"A wide range of dietary approaches (low-fat to low-carbohydrate/ketogenic, and all points between) can be similarly effective for improving body composition, and this allows flexibility with program design. To date, no controlled, inpatient isocaloric diet comparison where protein is matched between groups has reported a clinically meaningful fat loss or thermic advantage to the lower-carbohydrate or ketogenic diet [60]. The collective evidence in this vein invalidates the carbohydrate-insulin hypothesis of obesity. However, ketogenic diets have shown appetite-suppressing potential exemplified by spontaneous caloric intake reductions in subjects on ketogenic diets without purposeful caloric restriction. Athletic performance is a separate goal with varying demands on carbohydrate availability depending on the nature of the sport. Carbohydrate restriction can have an ergolytic potential, particularly for endurance sports. Effects of carbohydrate restriction on strength and power warrant further research."
https://jissn.biomedcentral.com/articles/10.1186/s12970-017-0174-y
Besides that quote, this link is amazing. So much information.

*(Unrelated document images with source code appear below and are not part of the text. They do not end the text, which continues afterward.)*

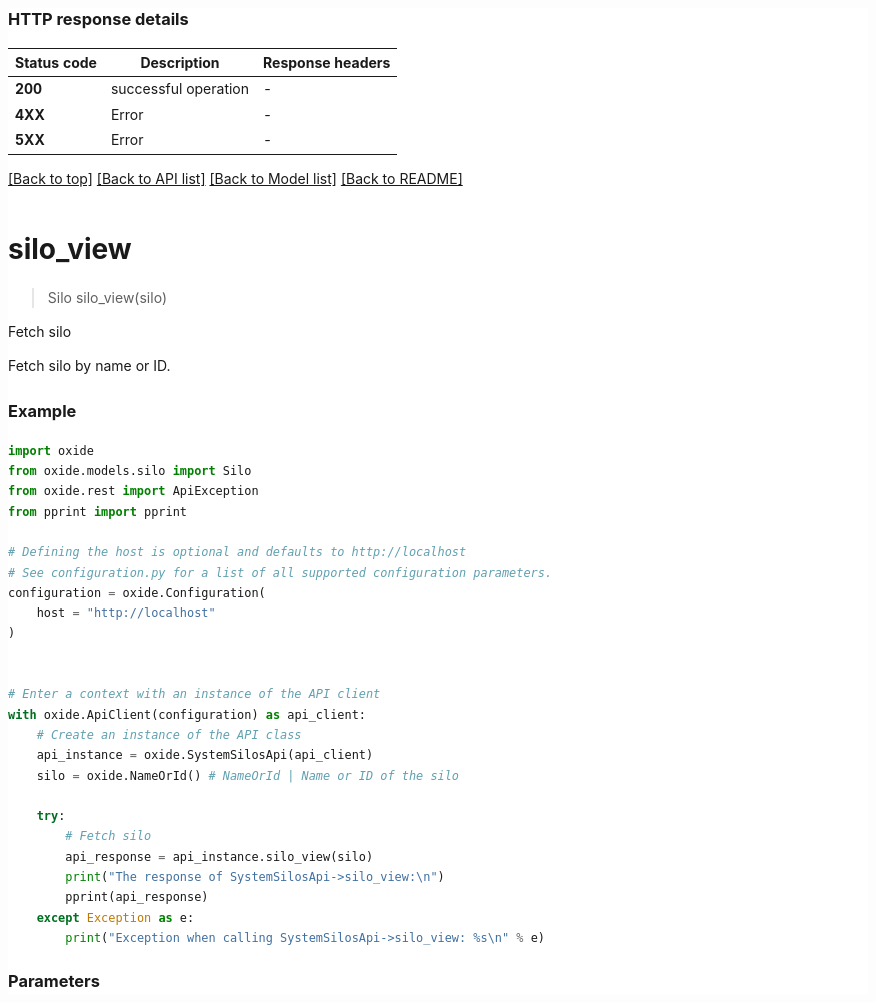 ### HTTP response details

| Status code | Description | Response headers |
|-------------|-------------|------------------|
**200** | successful operation |  -  |
**4XX** | Error |  -  |
**5XX** | Error |  -  |

[[Back to top]](#) [[Back to API list]](../README.md#documentation-for-api-endpoints) [[Back to Model list]](../README.md#documentation-for-models) [[Back to README]](../README.md)

# **silo_view**
> Silo silo_view(silo)

Fetch silo

Fetch silo by name or ID.

### Example


```python
import oxide
from oxide.models.silo import Silo
from oxide.rest import ApiException
from pprint import pprint

# Defining the host is optional and defaults to http://localhost
# See configuration.py for a list of all supported configuration parameters.
configuration = oxide.Configuration(
    host = "http://localhost"
)


# Enter a context with an instance of the API client
with oxide.ApiClient(configuration) as api_client:
    # Create an instance of the API class
    api_instance = oxide.SystemSilosApi(api_client)
    silo = oxide.NameOrId() # NameOrId | Name or ID of the silo

    try:
        # Fetch silo
        api_response = api_instance.silo_view(silo)
        print("The response of SystemSilosApi->silo_view:\n")
        pprint(api_response)
    except Exception as e:
        print("Exception when calling SystemSilosApi->silo_view: %s\n" % e)
```



### Parameters
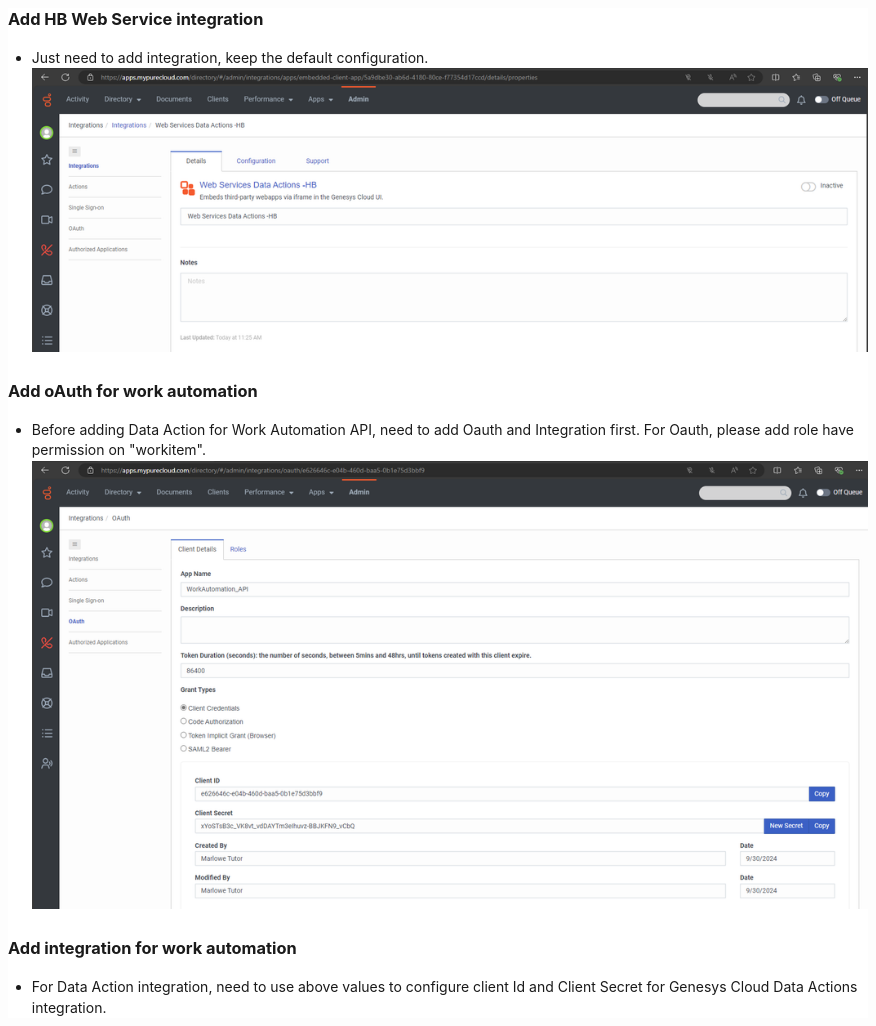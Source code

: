 ### Add HB Web Service integration
* Just need to add integration, keep the default configuration.
![Create HB Web Service integration](images/create-hb-web-service.png "Create HB Web Service integration")

### Add oAuth for work automation
* Before adding Data Action for Work Automation API, need to add Oauth and Integration first. For Oauth, please add role have permission on "workitem".
![Add oAuth](images/add-oauth.png "Add oAuth")

### Add integration for work automation
* For Data Action integration, need to use above values to configure client Id and Client Secret for Genesys Cloud Data Actions integration.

"Increasing dietary protein to levels significantly beyond current recommendations for athletic populations may improve body composition. The ISSN’s original 2007 position stand on protein intake (1.4–2.0 g/kg) [141] has gained further support from subsequent investigations arriving at similar requirements in athletic populations [88, 140, 142, 143, 144, 145]. Higher protein intakes (2.3–3.1 g/kg FFM) may be required to maximize muscle retention in lean, resistance-trained subjects in hypocaloric conditions [88]. Emerging research on very high protein intakes (>3 g/kg) has demonstrated that the known thermic, satiating, and LM-preserving effects of dietary protein might be amplified in resistance-training subjects. It is possible that protein-targeted caloric surpluses in outpatient settings have resulted in eucaloric balance via satiety-mediated decreases in total calories, increased heat dissipation, and/or LM gain with concurrent FM loss [89, 90, 92]."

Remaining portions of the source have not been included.